Your answer must be the records, copied with no change.
==== DATA EXCERPTS
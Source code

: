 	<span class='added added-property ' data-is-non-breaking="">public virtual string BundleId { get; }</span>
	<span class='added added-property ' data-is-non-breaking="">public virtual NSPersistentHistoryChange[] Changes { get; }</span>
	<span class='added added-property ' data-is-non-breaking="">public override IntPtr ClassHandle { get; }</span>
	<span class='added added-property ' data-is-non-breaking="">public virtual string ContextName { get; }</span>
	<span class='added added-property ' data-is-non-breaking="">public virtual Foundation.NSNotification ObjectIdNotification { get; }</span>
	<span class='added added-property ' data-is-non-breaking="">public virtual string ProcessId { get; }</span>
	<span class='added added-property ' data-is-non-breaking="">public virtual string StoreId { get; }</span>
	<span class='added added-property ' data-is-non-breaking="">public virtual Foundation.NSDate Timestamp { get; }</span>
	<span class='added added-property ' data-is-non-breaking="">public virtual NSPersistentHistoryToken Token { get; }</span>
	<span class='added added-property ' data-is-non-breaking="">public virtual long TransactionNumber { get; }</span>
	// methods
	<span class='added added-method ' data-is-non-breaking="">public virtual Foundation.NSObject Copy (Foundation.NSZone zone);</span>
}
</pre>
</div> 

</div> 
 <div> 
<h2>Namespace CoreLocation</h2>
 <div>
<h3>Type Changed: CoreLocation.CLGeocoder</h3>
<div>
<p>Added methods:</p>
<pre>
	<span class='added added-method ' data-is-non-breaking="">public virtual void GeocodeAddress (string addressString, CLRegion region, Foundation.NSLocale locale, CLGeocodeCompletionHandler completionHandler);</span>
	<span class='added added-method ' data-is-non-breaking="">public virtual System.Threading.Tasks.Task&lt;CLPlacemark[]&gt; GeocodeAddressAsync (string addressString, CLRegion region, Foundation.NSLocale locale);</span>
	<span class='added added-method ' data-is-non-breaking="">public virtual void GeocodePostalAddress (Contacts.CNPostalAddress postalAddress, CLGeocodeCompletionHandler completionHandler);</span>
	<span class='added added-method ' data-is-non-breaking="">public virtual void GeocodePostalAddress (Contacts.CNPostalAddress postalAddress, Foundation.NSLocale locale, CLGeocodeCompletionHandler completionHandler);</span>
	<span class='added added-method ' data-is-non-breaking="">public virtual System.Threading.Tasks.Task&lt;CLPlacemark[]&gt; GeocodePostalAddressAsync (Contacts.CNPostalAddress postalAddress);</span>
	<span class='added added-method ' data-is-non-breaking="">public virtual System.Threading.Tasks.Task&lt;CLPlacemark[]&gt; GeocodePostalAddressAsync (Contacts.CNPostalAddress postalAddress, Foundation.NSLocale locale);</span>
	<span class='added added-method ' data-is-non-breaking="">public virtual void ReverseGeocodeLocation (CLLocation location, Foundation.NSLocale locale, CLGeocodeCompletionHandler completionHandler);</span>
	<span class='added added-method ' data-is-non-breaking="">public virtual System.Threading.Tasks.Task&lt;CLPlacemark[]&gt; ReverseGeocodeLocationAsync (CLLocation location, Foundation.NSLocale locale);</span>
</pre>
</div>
========
* _SOLUTION TO THE EXERCISE_:
Source code

: 	<span class='added added-property ' data-is-non-breaking="">public virtual string BundleId { get; }</span>
	<span class='added added-property ' data-is-non-breaking="">public virtual NSPersistentHistoryChange[] Changes { get; }</span>
	<span class='added added-property ' data-is-non-breaking="">public override IntPtr ClassHandle { get; }</span>
	<span class='added added-property ' data-is-non-breaking="">public virtual string ContextName { get; }</span>
	<span class='added added-property ' data-is-non-breaking="">public virtual Foundation.NSNotification ObjectIdNotification { get; }</span>
	<span class='added added-property ' data-is-non-breaking="">public virtual string ProcessId { get; }</span>
	<span class='added added-property ' data-is-non-breaking="">public virtual string StoreId { get; }</span>
	<span class='added added-property ' data-is-non-breaking="">public virtual Foundation.NSDate Timestamp { get; }</span>
	<span class='added added-property ' data-is-non-breaking="">public virtual NSPersistentHistoryToken Token { get; }</span>
	<span class='added added-property ' data-is-non-breaking="">public virtual long TransactionNumber { get; }</span>
	// methods
	<span class='added added-method ' data-is-non-breaking="">public virtual Foundation.NSObject Copy (Foundation.NSZone zone);</span>
}
</pre>
</div> 

</div> 
 <div> 
<h2>Namespace CoreLocation</h2>
 <div>
<h3>Type Changed: CoreLocation.CLGeocoder</h3>
<div>
<p>Added methods:</p>
<pre>
	<span class='added added-method ' data-is-non-breaking="">public virtual void GeocodeAddress (string addressString, CLRegion region, Foundation.NSLocale locale, CLGeocodeCompletionHandler completionHandler);</span>
	<span class='added added-method ' data-is-non-breaking="">public virtual System.Threading.Tasks.Task&lt;CLPlacemark[]&gt; GeocodeAddressAsync (string addressString, CLRegion region, Foundation.NSLocale locale);</span>
	<span class='added added-method ' data-is-non-breaking="">public virtual void GeocodePostalAddress (Contacts.CNPostalAddress postalAddress, CLGeocodeCompletionHandler completionHandler);</span>
	<span class='added added-method ' data-is-non-breaking="">public virtual void GeocodePostalAddress (Contacts.CNPostalAddress postalAddress, Foundation.NSLocale locale, CLGeocodeCompletionHandler completionHandler);</span>
	<span class='added added-method ' data-is-non-breaking="">public virtual System.Threading.Tasks.Task&lt;CLPlacemark[]&gt; GeocodePostalAddressAsync (Contacts.CNPostalAddress postalAddress);</span>
	<span class='added added-method ' data-is-non-breaking="">public virtual System.Threading.Tasks.Task&lt;CLPlacemark[]&gt; GeocodePostalAddressAsync (Contacts.CNPostalAddress postalAddress, Foundation.NSLocale locale);</span>
	<span class='added added-method ' data-is-non-breaking="">public virtual void ReverseGeocodeLocation (CLLocation location, Foundation.NSLocale locale, CLGeocodeCompletionHandler completionHandler);</span>
	<span class='added added-method ' data-is-non-breaking="">public virtual System.Threading.Tasks.Task&lt;CLPlacemark[]&gt; ReverseGeocodeLocationAsync (CLLocation location, Foundation.NSLocale locale);</span>
</pre>
</div>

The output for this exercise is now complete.